Tout cela, si on l'examine bien, les plaignants dirent que ce fut analogue à la torture et à la question ; en telle manière
que si Jeanne avait dit quelque chose contre elle-même, ce serait à mettre au compte de la violence et non de la vérité ;
bien plus, tout aveu, pendant cette persécution, serait à considérer
comme arraché par la violence et la torture. En effet par « torture » on ne doit pas seulement entendre le supplice de la question, mais aussi les autres douleurs, la faim, la soif et ce que le droit appelle « la mauvaise demeure », le
cachot horrible et très redoutable.
« En revanche les plaignants dirent que cette nullité vient de ce qu'à Jeanne, frêle et innocente, tout conseil ou aide juridique fut refusé, bien qu'il s'agît de questions subtiles
et difficiles de la foi. Or un tel refus est jugé inhumain et
contraire à la justice. Ils dirent en outre qu'un homme probe,
assistant un jour au procès, avait voulu diriger Jeanne et
qu'il fut expulsé avec des menaces terrifiantes, comme cela
ressort de ce même procès ; ajoutant que Jeanne était mineure
d'âge, et qu'elle n'avait pas la capacité d'ester en justice ou
d'agir sans curateur pour subir une sentence judiciaire, sinon
de manière nulle et non valable, au contraire de ce qui fut
ouvertement fait dans cette affaire.
« Les plaignants confirmèrent leurs dits, car on aurait dû
par un bénéfice du droit venir au secours de sa jeunesse et de sa minorité, et la considération de l'âge aurait dû conduire le juge à l'indulgence et à la remise de la peine ; cependant aucune indulgence ne fut manifestée envers Jeanne, mineure, comme on le voit par la rigueur excessive et cruelle des prétendues
sentences ; aussi de cette excessive sévérité des juges
le procès avec ses suites ou bien est nul, ou bien digne d'être annulé.

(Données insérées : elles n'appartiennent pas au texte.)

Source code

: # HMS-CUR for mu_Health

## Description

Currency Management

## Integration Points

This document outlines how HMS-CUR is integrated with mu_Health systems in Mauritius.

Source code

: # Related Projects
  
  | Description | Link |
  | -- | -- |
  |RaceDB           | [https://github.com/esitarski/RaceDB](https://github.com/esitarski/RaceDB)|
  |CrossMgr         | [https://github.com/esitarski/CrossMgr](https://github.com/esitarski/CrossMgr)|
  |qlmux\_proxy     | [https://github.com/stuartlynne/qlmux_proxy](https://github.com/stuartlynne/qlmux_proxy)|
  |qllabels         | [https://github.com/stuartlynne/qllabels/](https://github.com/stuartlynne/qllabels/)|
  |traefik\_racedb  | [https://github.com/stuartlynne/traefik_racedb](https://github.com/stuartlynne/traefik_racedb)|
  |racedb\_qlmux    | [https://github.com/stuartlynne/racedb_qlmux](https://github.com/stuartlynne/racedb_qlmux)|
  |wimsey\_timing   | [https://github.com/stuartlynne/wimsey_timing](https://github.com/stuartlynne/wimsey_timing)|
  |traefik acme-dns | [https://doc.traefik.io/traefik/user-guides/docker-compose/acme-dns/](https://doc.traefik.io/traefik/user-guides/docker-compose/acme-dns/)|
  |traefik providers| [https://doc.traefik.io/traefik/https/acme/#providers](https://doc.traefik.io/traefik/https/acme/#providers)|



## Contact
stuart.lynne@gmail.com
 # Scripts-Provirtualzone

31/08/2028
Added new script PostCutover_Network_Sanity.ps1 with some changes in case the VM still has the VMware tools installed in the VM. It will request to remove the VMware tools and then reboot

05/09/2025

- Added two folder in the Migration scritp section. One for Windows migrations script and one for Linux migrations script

« Les plaignants d'autre part niaient l'authenticité de ce
prétendu jugement et du procès ; en effet, bien que le droit
prévoie que tous les actes d'un procès doivent être complètement
rédigés par écrit par un notaire fidèle ou deux personnes choisies, sans accorder aucune créance à qui juge
autrement, on négligea cependant de le faire. C'est le contraire
que firent ceux qui jugèrent, qui sont accusés et faux accusateurs ; car ils firent ou ordonnèrent de faire des retranchements
aux aveux de ladite Jeanne, et interdirent d'inscrire
ses excuses, rendant ainsi manifestement le procès avec ses
suites entaché de nullité et d'iniquité, vicié et nuisible.
« Les plaignants invoquèrent ouvertement la nullité du
procès, des sentences et de tout leur contenu, la fausseté,
le dol et l'iniquité évidente ; car par dol et méchanceté perfide
furent extraits faussement ces douze articles, commençant par « Une certaine femme », qu'on a mentionnés plus haut,
en omettant trop souvent parmi les déclarations de Jeanne
ce qu'elle avait avancé en faveur de la sincérité de ses intentions
et comme excuse valable, en tournant et interprétant tout dans un sens défavorable ; bien plus, par une méchanceté
empressée et croissante, en ajoutant beaucoup
de choses pernicieuses qui ne pouvaient se trouver dans ses
déclarations ; en taisant les excuses, les limitations et les
précisions desdites déclarations ; en omettant la soumission
au Siège apostolique souvent répétée par elle et tout le reste
favorable à sa justification.
« Et comme les plaignants déclaraient que les jugeurs
avaient fondé leur jugement principalement sur ces articles
faussement extraits, ils en concluaient que toute la suite était fausse, inique, calomnieuse et nulle, ou au moins annulable ; pour consolider leur raisonnement, ils dirent qu'avaient été envoyés, avec la permission des juges, à Jeanne ainsi
longtemps affligée dans sa prison, quelques autres personnes :
des gens trompeurs, feignant d'être du parti de Jeanne et
dans l'obéissance de notre seigneur le roi de France, et de
lui avoir été envoyés secrètement pour la sauver et la conseiller.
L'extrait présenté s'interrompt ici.